Citizenship & Civic Engagement, BA (Not admitting students, Fall 2025)

Dr. Junko Takeda, Interim Chair
jtakeda@syr.edu
315-443-5868
139 Eggers Hall

Faculty

Carol Faulkner, Shana Kushner Gadarian, Azra Hromadžić, Mary E. Lovely, Amy Lutz, Anne Mosher, Gretchen Purser, Amy Schmidt, Junko Takeda, Peter J. Wilcoxen

Program Description

The Maxwell Program in Citizenship and Civic Engagement (CCE) is a double-major undergraduate B.A. program of the Maxwell School of Citizenship and Public Affairs and the College of Arts and Sciences.  It offers an individualized curriculum through which students explore and contribute to the public good in intellectual and practical ways. 

Class-year cohorts are limited to 30 students with CCE course sections ranging from nine to 17 students.   Students apply directly to CCE during senior year of high school or, for students already at SU, before the end of their sophomore year.  Admitted students pair CCE with a “concurrent major” of their choice to explore its connections to citizenship and civic engagement.   

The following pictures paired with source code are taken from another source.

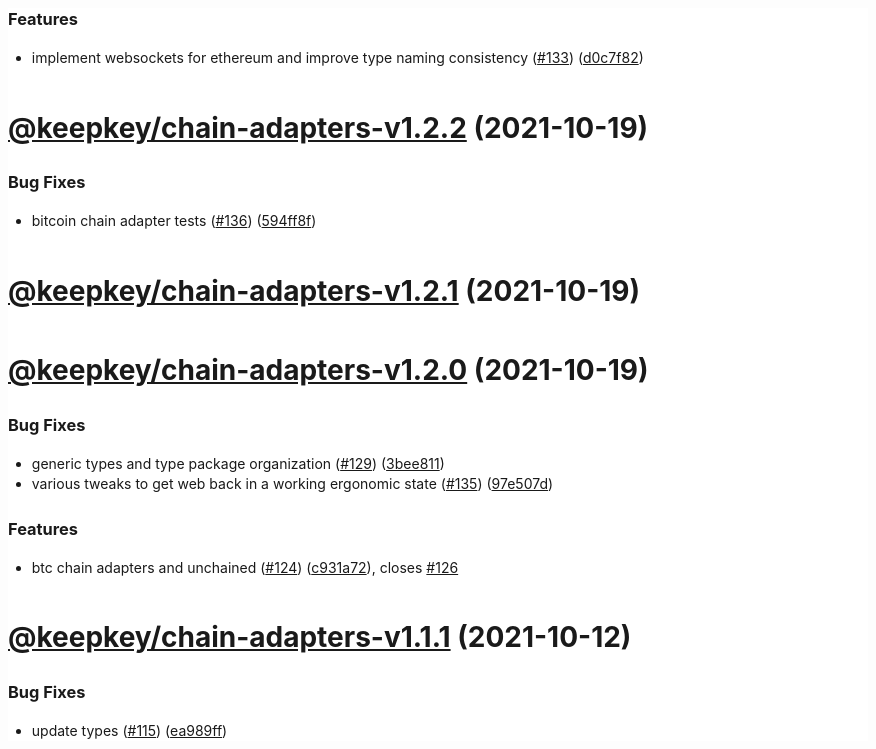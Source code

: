 
### Features

* implement websockets for ethereum and improve type naming consistency ([#133](https://github.com/shapeshift/lib/issues/133)) ([d0c7f82](https://github.com/shapeshift/lib/commit/d0c7f82175e3655ea3cf85f040123b68daff47a0))

# [@keepkey/chain-adapters-v1.2.2](https://github.com/shapeshift/lib/compare/@keepkey/chain-adapters-v1.2.1...@keepkey/chain-adapters-v1.2.2) (2021-10-19)


### Bug Fixes

* bitcoin chain adapter tests ([#136](https://github.com/shapeshift/lib/issues/136)) ([594ff8f](https://github.com/shapeshift/lib/commit/594ff8f9ccf554407a7e3975f79cde996d1bf48d))

# [@keepkey/chain-adapters-v1.2.1](https://github.com/shapeshift/lib/compare/@keepkey/chain-adapters-v1.2.0...@keepkey/chain-adapters-v1.2.1) (2021-10-19)

# [@keepkey/chain-adapters-v1.2.0](https://github.com/shapeshift/lib/compare/@keepkey/chain-adapters-v1.1.1...@keepkey/chain-adapters-v1.2.0) (2021-10-19)


### Bug Fixes

* generic types and type package organization ([#129](https://github.com/shapeshift/lib/issues/129)) ([3bee811](https://github.com/shapeshift/lib/commit/3bee8111d720857595efdeb8a4de06bd9850ca7a))
* various tweaks to get web back in a working ergonomic state ([#135](https://github.com/shapeshift/lib/issues/135)) ([97e507d](https://github.com/shapeshift/lib/commit/97e507d9d52831309587c8e4ef5c8a7deba4c711))


### Features

* btc chain adapters and unchained ([#124](https://github.com/shapeshift/lib/issues/124)) ([c931a72](https://github.com/shapeshift/lib/commit/c931a727405d19ebcb757c26ef8d13e086c29b20)), closes [#126](https://github.com/shapeshift/lib/issues/126)

# [@keepkey/chain-adapters-v1.1.1](https://github.com/shapeshift/lib/compare/@keepkey/chain-adapters-v1.1.0...@keepkey/chain-adapters-v1.1.1) (2021-10-12)


### Bug Fixes

* update types ([#115](https://github.com/shapeshift/lib/issues/115)) ([ea989ff](https://github.com/shapeshift/lib/commit/ea989ff67b86ae420b3cd4251401cd5882c791d1))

Eight required courses (24 credit hours) introduce CCE majors to important interdisciplinary concerns in the Maxwell School (including the topics of deliberative citizenship; community engagement; social movements; institutional and civic leadership; data-driven research; policy analysis; conflict and crisis management; public administration; and nonprofit management).  By offering these courses each semester, CCE affords students the flexibility to participate in SU Abroad and/or the Maxwell in Washington semester.

An additional 9 hours of CCE elective connective coursework provide further background and skills necessary to complete the required senior capstone project, the CCE Action Plan (done individually or in small groups).  For the Action Plan, the student designs and implements, as much as possible, a concrete strategy for addressing a societal problem.  This community-based intervention builds on earlier course requirements, including rigorous independent research conducted about the societal problem during the student’s junior year.  The Action Plan also requires the student to promote change by engaging nonprofit, government, and business organizations in Central New York or elsewhere.  Through this experience, the student demonstrates community-based research and civic engagement proficiency and will be prepared to pursue many post-graduation options:  a career in a nonprofit organization or public sector agency or business, graduate school training in fields that stress community-based research and action, and life as an engaged citizen who stays involved in their community after SU.

This major may be combined with any other undergraduate major with approval by the program director.